Find the line that contains "Advancements in Computer-Aided" in the entries below. Output it and each later line exactly, and nothing else.

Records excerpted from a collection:
Content starts

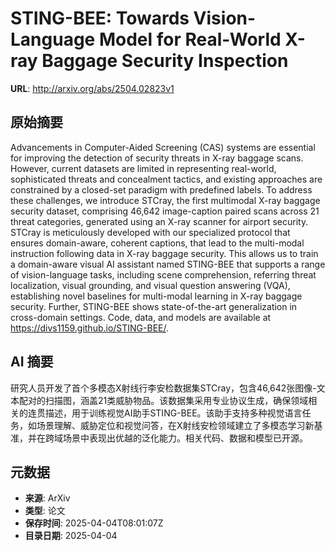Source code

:# STING-BEE: Towards Vision-Language Model for Real-World X-ray Baggage Security Inspection

**URL**: http://arxiv.org/abs/2504.02823v1

## 原始摘要

Advancements in Computer-Aided Screening (CAS) systems are essential for
improving the detection of security threats in X-ray baggage scans. However,
current datasets are limited in representing real-world, sophisticated threats
and concealment tactics, and existing approaches are constrained by a
closed-set paradigm with predefined labels. To address these challenges, we
introduce STCray, the first multimodal X-ray baggage security dataset,
comprising 46,642 image-caption paired scans across 21 threat categories,
generated using an X-ray scanner for airport security. STCray is meticulously
developed with our specialized protocol that ensures domain-aware, coherent
captions, that lead to the multi-modal instruction following data in X-ray
baggage security. This allows us to train a domain-aware visual AI assistant
named STING-BEE that supports a range of vision-language tasks, including scene
comprehension, referring threat localization, visual grounding, and visual
question answering (VQA), establishing novel baselines for multi-modal learning
in X-ray baggage security. Further, STING-BEE shows state-of-the-art
generalization in cross-domain settings. Code, data, and models are available
at https://divs1159.github.io/STING-BEE/.


## AI 摘要

研究人员开发了首个多模态X射线行李安检数据集STCray，包含46,642张图像-文本配对的扫描图，涵盖21类威胁物品。该数据集采用专业协议生成，确保领域相关的连贯描述，用于训练视觉AI助手STING-BEE。该助手支持多种视觉语言任务，如场景理解、威胁定位和视觉问答，在X射线安检领域建立了多模态学习新基准，并在跨域场景中表现出优越的泛化能力。相关代码、数据和模型已开源。

## 元数据

- **来源**: ArXiv
- **类型**: 论文
- **保存时间**: 2025-04-04T08:01:07Z
- **目录日期**: 2025-04-04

Content ends

# [WRITTEN ANSWER]
Advancements in Computer-Aided Screening (CAS) systems are essential for
improving the detection of security threats in X-ray baggage scans. However,
current datasets are limited in representing real-world, sophisticated threats
and concealment tactics, and existing approaches are constrained by a
closed-set paradigm with predefined labels. To address these challenges, we
introduce STCray, the first multimodal X-ray baggage security dataset,
comprising 46,642 image-caption paired scans across 21 threat categories,
generated using an X-ray scanner for airport security. STCray is meticulously
developed with our specialized protocol that ensures domain-aware, coherent
captions, that lead to the multi-modal instruction following data in X-ray
baggage security. This allows us to train a domain-aware visual AI assistant
named STING-BEE that supports a range of vision-language tasks, including scene
comprehension, referring threat localization, visual grounding, and visual
question answering (VQA), establishing novel baselines for multi-modal learning
in X-ray baggage security. Further, STING-BEE shows state-of-the-art
generalization in cross-domain settings. Code, data, and models are available
at https://divs1159.github.io/STING-BEE/.


## AI 摘要

研究人员开发了首个多模态X射线行李安检数据集STCray，包含46,642张图像-文本配对的扫描图，涵盖21类威胁物品。该数据集采用专业协议生成，确保领域相关的连贯描述，用于训练视觉AI助手STING-BEE。该助手支持多种视觉语言任务，如场景理解、威胁定位和视觉问答，在X射线安检领域建立了多模态学习新基准，并在跨域场景中表现出优越的泛化能力。相关代码、数据和模型已开源。

## 元数据

- **来源**: ArXiv
- **类型**: 论文
- **保存时间**: 2025-04-04T08:01:07Z
- **目录日期**: 2025-04-04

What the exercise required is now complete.